The vomit scenes also got a nod. “He really likes people throwing up really gross stuff,” Meaghan observed. “It never stops coming out.

Danny Elfman’s score also earned praise. The tense moments landed because the music supported them. The moments of levity felt properly light. And there’s a particularly clever use of an almost romantic score near the end of the film when Bradley, desperate to survive, starts telling Linda he’s in love with her.

The music shifts immediately when things take a turn, because of course, this isn’t that kind of movie. “That would be stupid,” Arthur said flatly.

The hosts also drew comparisons to Triangle of Sadness, noting that both films deal with class dynamics and survival situations, but in very different ways.

Triangle of Sadness leans heavier on social commentary and is “a quieter movie,” while Send Help is “much more in your face about what it’s doing.” Both are worth watching, though, and if you haven’t seen Triangle of Sadness, the hosts recommend checking it out.

Final Ratings and What’s Coming Next

Both Meaghan and Arthur landed on a solid seven out of ten for Send Help. Arthur noted that a couple of the more overtly stylized Sam Raimi sequences, particularly some dead body and maggot imagery in a dream sequence, took him out of the film’s realism a bit.

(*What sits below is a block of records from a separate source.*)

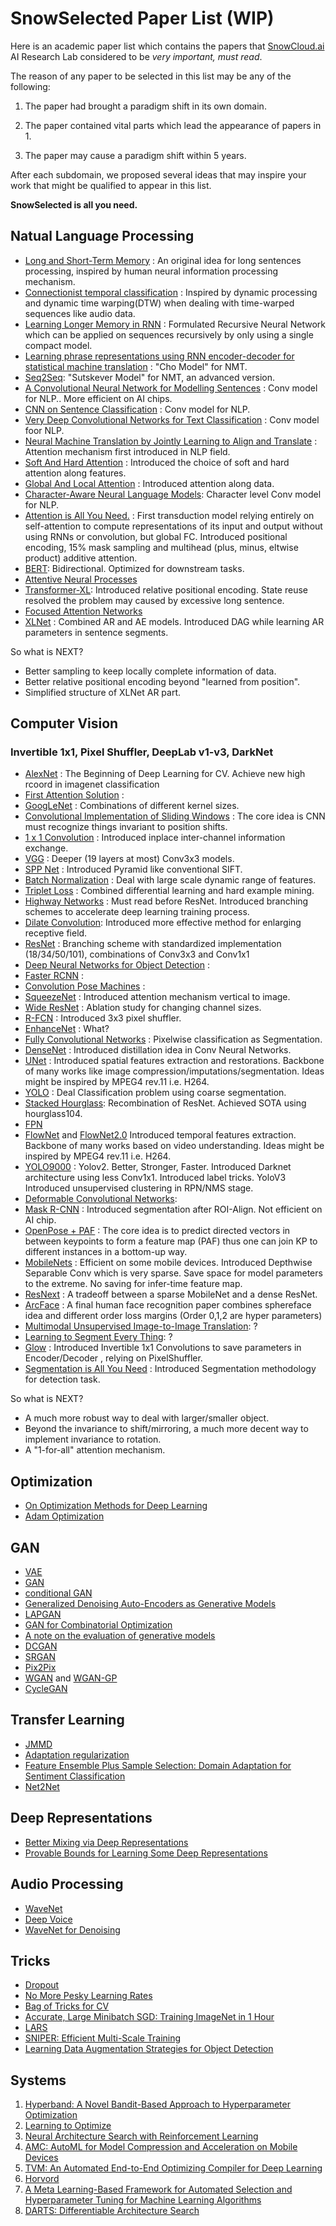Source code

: # SnowSelected Paper List (WIP)

Here is an academic paper list which contains the papers that [SnowCloud.ai](https://www.snowcloud.ai) AI Research Lab considered to be *very important, must read*.

The reason of any paper to be selected in this list may be any of the following:

1. The paper had brought a paradigm shift in its own domain.

2. The paper contained vital parts which lead the appearance of papers in 1.

3. The paper may cause a paradigm shift within 5 years.

After each subdomain, we proposed several ideas that may inspire your work that might be qualified to appear in this list. 

**SnowSelected  is all you need.**

## Natual Language Processing

- [Long and Short-Term Memory](https://www.mitpressjournals.org/doi/10.1162/neco.1997.9.8.1735) : An original idea for long sentences processing, inspired by human neural information processing mechanism.
- [Connectionist temporal classification](ftp://ftp.idsia.ch/pub/juergen/icml2006.pdf) : Inspired by dynamic processing and dynamic time warping(DTW) when dealing with time-warped sequences like audio data.
- [Learning Longer Memory in RNN](https://arxiv.org/pdf/1413.7753.pdf) : Formulated Recursive Neural Network which can be applied on sequences recursively by only using a single compact model.
- [Learning phrase representations using RNN encoder-decoder for statistical machine translation](https://arxiv.org/pdf/1406.1078.pdf) : "Cho Model" for NMT.
- [Seq2Seq](https://arxiv.org/pdf/1409.3215.pdf): "Sutskever Model" for NMT, an advanced version.
- [A Convolutional Neural Network for Modelling Sentences](https://arxiv.org/pdf/1404.2188.pdf) : Conv model for NLP.. More efficient on AI chips.
- [CNN on Sentence Classification](https://arxiv.org/pdf/1408.5882.pdf) : Conv model for NLP.
- [Very Deep Convolutional Networks
   for Text Classification](https://arxiv.org/pdf/1606.01781.pdf) : Conv model foor NLP.
- [Neural Machine Translation by Jointly Learning to Align and Translate](https://arxiv.org/pdf/1409.0473.pdf) :  Attention mechanism first introduced in NLP field.
- [Soft And Hard Attention](https://arxiv.org/pdf/1502.03044.pdf) : Introduced the choice of soft and hard attention along features.
- [Global And Local Attention](https://arxiv.org/pdf/1508.04025.pdf) : Introduced attention along data.
- [Character-Aware Neural Language Models](https://arxiv.org/pdf/1508.06615.pdf): Character level Conv model for NLP.
- [Attention is All You Need.](https://arxiv.org/pdf/1706.03762.pdf) : First transduction model relying entirely on self-attention to compute representations of its input and output without using RNNs or convolution, but global FC. Introduced positional encoding, 15% mask sampling and multihead (plus, minus, eltwise product) additive attention.
- [BERT](https://arxiv.org/abs/1810.04805): Bidirectional. Optimized for downstream tasks.
- [Attentive Neural Processes](https://arxiv.org/pdf/1901.05761.pdf)
- [Transformer-XL](https://arxiv.org/abs/1901.02860): Introduced relative positional encoding. State reuse resolved the problem may caused by excessive long sentence.
- [Focused Attention Networks](https://arxiv.org/pdf/1905.11498.pdf)
- [XLNet](https://arxiv.org/pdf/1906.08237.pdf) : Combined AR and AE models. Introduced DAG while learning AR parameters in sentence segments.

So what is NEXT? 

- Better sampling to keep locally complete information of data.
- Better relative positional encoding beyond "learned from position".
- Simplified structure of XLNet AR part.


## Computer Vision

### Invertible 1x1, Pixel Shuffler, DeepLab v1-v3, DarkNet

- [AlexNet](https://dl.acm.org/citation.cfm?id=3065386) : The Beginning of Deep Learning for CV. Achieve new high rcoord  in imagenet classification
- [First Attention Solution](https://arxiv.org/abs/1109.3737) : 
- [GoogLeNet](https://www.cs.unc.edu/~wliu/papers/GoogLeNet.pdf) : Combinations of different kernel sizes.
- [Convolutional Implementation of Sliding Windows](https://arxiv.org/pdf/1312.6229.pdf) : The core idea is CNN must recognize things invariant to position shifts.
- [1 x 1 Convolution](https://arxiv.org/pdf/1312.4400.pdf) : Introduced inplace inter-channel information exchange.
- [VGG](https://arxiv.org/pdf/1409.1556.pdf) : Deeper (19 layers at most) Conv3x3 models.
- [SPP Net](https://arxiv.org/pdf/1406.4729.pdf) : Introduced Pyramid like conventional SIFT.
- [Batch Normalization](https://arxiv.org/pdf/1502.03167.pdf) : Deal with large scale dynamic range of features.
- [Triplet Loss](https://arxiv.org/pdf/1503.03832.pdf) : Combined differential learning and hard example mining.
- [Highway Networks](https://papers.nips.cc/paper/5850-training-very-deep-networks.pdf) : Must read before ResNet. Introduced branching schemes to accelerate deep learning training process.
- [Dilate Convolution](https://arxiv.org/pdf/1511.07122.pdf): Introduced more effective method for enlarging receptive field.
- [ResNet](https://arxiv.org/pdf/1512.03385.pdf) : Branching scheme with standardized implementation (18/34/50/101), combinations of Conv3x3 and Conv1x1
- [Deep Neural Networks for Object Detection](https://pdfs.semanticscholar.org/713f/73ce5c3013d9fb796c21b981dc6629af0bd5.pdf) : 
- [Faster RCNN](https://arxiv.org/pdf/1506.01497.pdf) : 
- [Convolution Pose Machines](https://arxiv.org/pdf/1602.00134.pdf) : 
- [SqueezeNet](https://arxiv.org/pdf/1602.07360.pdf) : Introduced attention mechanism vertical to image.
- [Wide ResNet](https://arxiv.org/pdf/1605.07146.pdf) : Ablation study for changing channel sizes.
- [R-FCN](https://arxiv.org/pdf/1605.06409.pdf) : Introduced 3x3 pixel shuffler.
- [EnhanceNet](https://arxiv.org/pdf/1612.07919.pdf) : What?
- [Fully Convolutional Networks](https://people.eecs.berkeley.edu/~jonlong/long_shelhamer_fcn.pdf) : Pixelwise classification as Segmentation.
- [DenseNet](https://arxiv.org/pdf/1605.07110.pdf) : Introduced distillation idea in Conv Neural Networks.
- [UNet](https://arxiv.org/pdf/1505.04597.pdf) : Introduced spatial features extraction and restorations. Backbone of many works like image compression/imputations/segmentation. Ideas might be inspired by MPEG4 rev.11 i.e. H264.
- [YOLO](https://arxiv.org/abs/1506.02640) : Deal Classification problem using coarse segmentation.
- [Stacked Hourglass](https://arxiv.org/pdf/1603.06937.pdf): Recombination of ResNet. Achieved SOTA using hourglass104.
- [FPN](https://arxiv.org/pdf/1612.03144.pdf)
- [FlowNet](https://arxiv.org/pdf/1504.06852.pdf) and [FlowNet2.0](https://arxiv.org/pdf/1612.01925.pdf) Introduced temporal features extraction. Backbone of many works based on video understanding. Ideas might be inspired by MPEG4 rev.11 i.e. H264.
- [YOLO9000](https://arxiv.org/pdf/1612.08242.pdf) : Yolov2. Better, Stronger, Faster. Introduced Darknet architecture using less Conv1x1. Introduced label tricks. YoloV3 Introduced unsupervised clustering in RPN/NMS stage.
- [Deformable Convolutional Networks](https://arxiv.org/pdf/1703.06211.pdf): 
- [Mask R-CNN](https://arxiv.org/pdf/1703.06870.pdf) : Introduced segmentation after ROI-Align. Not efficient on AI chip.
- [OpenPose + PAF](https://arxiv.org/pdf/1611.08050.pdf) : The core idea is to predict directed vectors in between keypoints to form a feature map (PAF) thus one can join KP to different instances in a bottom-up way.
- [MobileNets](https://arxiv.org/pdf/1704.04861.pdf) : Efficient on some mobile devices. Introduced Depthwise Separable Conv which is very sparse. Save space for model parameters to the extreme. No saving for infer-time feature map.
- [ResNext]() : A tradeoff between a sparse MobileNet and a dense ResNet.
- [ArcFace](https://arxiv.org/pdf/1801.07698.pdf) : A final human face recognition paper combines sphereface idea and different order loss margins (Order 0,1,2 are hyper parameters)
- [Multimodal Unsupervised Image-to-Image Translation](https://arxiv.org/pdf/1804.04732.pdf): ?
- [Learning to Segment Every Thing](http://openaccess.thecvf.com/content_cvpr_2018/papers/Hu_Learning_to_Segment_CVPR_2018_paper.pdf): ?
- [Glow](https://arxiv.org/pdf/1807.03039.pdf) : Introduced Invertible 1x1 Convolutions to save parameters in Encoder/Decoder , relying on PixelShuffler. 
- [Segmentation is All You Need](https://arxiv.org/pdf/1904.13300.pdf) : Introduced Segmentation methodology for detection task.

So what is NEXT?

- A much more robust way to deal with larger/smaller object.
- Beyond the invariance to shift/mirroring, a much more decent way to implement invariance to rotation.
- A "1-for-all" attention mechanism.


## Optimization

- [On Optimization Methods for Deep Learning](http://ai.stanford.edu/~ang/papers/icml11-OptimizationForDeepLearning.pdf)
- [Adam Optimization](https://arxiv.org/pdf/1412.6980.pdf)

## GAN

- [VAE](https://arxiv.org/abs/1312.6114)
- [GAN](https://arxiv.org/pdf/1406.2661.pdf)
- [conditional GAN](https://arxiv.org/pdf/1411.1784.pdf)
- [Generalized Denoising Auto-Encoders as Generative Models](http://papers.nips.cc/paper/5023-generalized-denoising-auto-encoders-as-generative-models.pdf)
- [LAPGAN](https://arxiv.org/pdf/1506.05751.pdf)
- [GAN for Combinatorial Optimization](https://arxiv.org/pdf/1509.09235.pdf)
- [A note on the evaluation of generative models](https://arxiv.org/pdf/1511.01844.pdf)
- [DCGAN](https://arxiv.org/pdf/1511.06434.pdf)
- [SRGAN](https://arxiv.org/pdf/1609.04802.pdf)
- [Pix2Pix](https://arxiv.org/pdf/1611.07004.pdf)
- [WGAN](https://arxiv.org/pdf/1701.07875.pdf) and [WGAN-GP](https://arxiv.org/pdf/1704.00028.pdf)
- [CycleGAN](https://arxiv.org/pdf/1703.10593.pdf)

## Transfer Learning

- [JMMD](https://www.cv-foundation.org/openaccess/content_iccv_2013/papers/Long_Transfer_Feature_Learning_2013_ICCV_paper.pdf)
- [Adaptation regularization](http://citeseerx.ist.psu.edu/viewdoc/download?doi=10.1.1.708.6330&rep=rep1&type=pdf)
- [Feature Ensemble Plus Sample Selection: Domain Adaptation for Sentiment Classification](http://www.nlpr.ia.ac.cn/2013papers/gjkw/gk107.pdf)
- [Net2Net](https://arxiv.org/pdf/1511.05641.pdf)

## Deep Representations

- [Better Mixing via Deep Representations](https://arxiv.org/pdf/1207.4404.pdf)
- [Provable Bounds for Learning Some Deep
   Representations](https://arxiv.org/pdf/1310.6343.pdf)

## Audio Processing

- [WaveNet](https://arxiv.org/pdf/1609.03499.pdf)
- [Deep Voice](https://arxiv.org/pdf/1702.07825.pdf)
- [WaveNet for Denoising](https://arxiv.org/pdf/1706.07162.pdf)

## Tricks

- [Dropout](http://papers.nips.cc/paper/4882-dropout-training-as-adaptive-regularization.pdf)
- [No More Pesky Learning Rates](https://arxiv.org/pdf/1206.1106.pdf)
- [Bag of Tricks for CV](https://arxiv.org/pdf/1812.01187.pdf)
- [Accurate, Large Minibatch SGD: Training ImageNet in 1 Hour](https://arxiv.org/pdf/1706.02677.pdf)
- [LARS](https://arxiv.org/pdf/1709.05011.pdf)
- [SNIPER: Efficient Multi-Scale Training](https://arxiv.org/pdf/1805.09300.pdf)
- [Learning Data Augmentation Strategies for Object Detection](https://arxiv.org/pdf/1906.11172.pdf)

## Systems

1. [Hyperband: A Novel Bandit-Based Approach to Hyperparameter Optimization](https://arxiv.org/pdf/1603.06560.pdf)
2. [Learning to Optimize](https://arxiv.org/pdf/1606.01885.pdf)
3. [Neural Architecture Search with Reinforcement Learning](https://arxiv.org/pdf/1611.01578.pdf)
4. [AMC: AutoML for Model Compression and Acceleration on Mobile Devices](http://openaccess.thecvf.com/content_ECCV_2018/papers/Yihui_He_AMC_Automated_Model_ECCV_2018_paper.pdf)
5. [TVM: An Automated End-to-End Optimizing Compiler for Deep Learning](https://arxiv.org/abs/1802.04799)
6. [Horvord](https://arxiv.org/pdf/1802.05799.pdf)
7. [A Meta Learning-Based Framework for Automated Selection and Hyperparameter Tuning for Machine Learning Algorithms](http://openproceedings.org/2019/conf/edbt/EDBT19_paper_235.pdf)
8. [DARTS: Differentiable Architecture Search](https://arxiv.org/pdf/1806.09055.pdf)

But overall, the chemistry between the leads, the humor, the fast pacing, and the scathing commentary on nepotism in corporate America made this an easy recommendation. “I didn’t need a ton of understanding of what was going on to really follow it,” Arthur added.

Audience scores back them up: the film was sitting at 87% on the Popcorn Meter, 7.2 on IMDb, and 3.5 on Letterboxd at the time of recording.